*Requirement*
Retyping the records exactly is the whole task.
───── Supplied records
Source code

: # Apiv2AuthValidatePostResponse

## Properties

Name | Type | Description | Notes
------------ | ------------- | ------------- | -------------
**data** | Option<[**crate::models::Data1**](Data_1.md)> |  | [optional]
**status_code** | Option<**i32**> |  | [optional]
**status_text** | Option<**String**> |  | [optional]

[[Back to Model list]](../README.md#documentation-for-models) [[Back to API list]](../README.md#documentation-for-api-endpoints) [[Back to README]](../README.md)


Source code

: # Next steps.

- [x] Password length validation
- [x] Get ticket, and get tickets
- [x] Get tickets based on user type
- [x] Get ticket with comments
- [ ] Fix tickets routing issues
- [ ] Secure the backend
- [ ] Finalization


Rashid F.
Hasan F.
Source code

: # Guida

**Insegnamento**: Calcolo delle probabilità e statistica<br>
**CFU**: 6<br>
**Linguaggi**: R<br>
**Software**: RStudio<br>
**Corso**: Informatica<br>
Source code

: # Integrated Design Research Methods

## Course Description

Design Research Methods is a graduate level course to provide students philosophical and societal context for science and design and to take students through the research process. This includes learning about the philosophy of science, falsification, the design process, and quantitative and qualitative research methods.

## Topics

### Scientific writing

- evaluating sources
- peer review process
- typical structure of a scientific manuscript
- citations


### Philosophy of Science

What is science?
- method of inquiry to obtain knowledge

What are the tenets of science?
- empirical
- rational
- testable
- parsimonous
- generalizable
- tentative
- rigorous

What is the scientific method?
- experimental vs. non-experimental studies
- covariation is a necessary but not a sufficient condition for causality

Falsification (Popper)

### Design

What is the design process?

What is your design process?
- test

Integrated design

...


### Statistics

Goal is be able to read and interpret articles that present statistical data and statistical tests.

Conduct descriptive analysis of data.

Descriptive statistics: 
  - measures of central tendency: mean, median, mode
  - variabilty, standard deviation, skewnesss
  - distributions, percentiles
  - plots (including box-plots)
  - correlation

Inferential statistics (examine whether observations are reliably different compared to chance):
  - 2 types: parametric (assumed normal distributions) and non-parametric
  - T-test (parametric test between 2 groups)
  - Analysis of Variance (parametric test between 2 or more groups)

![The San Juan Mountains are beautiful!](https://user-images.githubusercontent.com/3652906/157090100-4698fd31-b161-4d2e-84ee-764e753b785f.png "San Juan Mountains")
──────────
*Answer area*
Source code

: # Apiv2AuthValidatePostResponse

## Properties

Name | Type | Description | Notes
------------ | ------------- | ------------- | -------------
**data** | Option<[**crate::models::Data1**](Data_1.md)> |  | [optional]
**status_code** | Option<**i32**> |  | [optional]
**status_text** | Option<**String**> |  | [optional]

[[Back to Model list]](../README.md#documentation-for-models) [[Back to API list]](../README.md#documentation-for-api-endpoints) [[Back to README]](../README.md)


Source code

: # Next steps.

- [x] Password length validation
- [x] Get ticket, and get tickets
- [x] Get tickets based on user type
- [x] Get ticket with comments
- [ ] Fix tickets routing issues
- [ ] Secure the backend
- [ ] Finalization


Rashid F.
Hasan F.
Source code

: # Guida

**Insegnamento**: Calcolo delle probabilità e statistica<br>
**CFU**: 6<br>
**Linguaggi**: R<br>
**Software**: RStudio<br>
**Corso**: Informatica<br>
Source code

: # Integrated Design Research Methods

## Course Description

Design Research Methods is a graduate level course to provide students philosophical and societal context for science and design and to take students through the research process. This includes learning about the philosophy of science, falsification, the design process, and quantitative and qualitative research methods.

## Topics

### Scientific writing

- evaluating sources
- peer review process
- typical structure of a scientific manuscript
- citations


### Philosophy of Science

What is science?
- method of inquiry to obtain knowledge

What are the tenets of science?
- empirical
- rational
- testable
- parsimonous
- generalizable
- tentative
- rigorous

What is the scientific method?
- experimental vs. non-experimental studies
- covariation is a necessary but not a sufficient condition for causality

Falsification (Popper)

### Design

What is the design process?

What is your design process?
- test

Integrated design

...


### Statistics

Goal is be able to read and interpret articles that present statistical data and statistical tests.

Conduct descriptive analysis of data.

Descriptive statistics: 
  - measures of central tendency: mean, median, mode
  - variabilty, standard deviation, skewnesss
  - distributions, percentiles
  - plots (including box-plots)
  - correlation

Inferential statistics (examine whether observations are reliably different compared to chance):
  - 2 types: parametric (assumed normal distributions) and non-parametric
  - T-test (parametric test between 2 groups)
  - Analysis of Variance (parametric test between 2 or more groups)

![The San Juan Mountains are beautiful!](https://user-images.githubusercontent.com/3652906/157090100-4698fd31-b161-4d2e-84ee-764e753b785f.png "San Juan Mountains")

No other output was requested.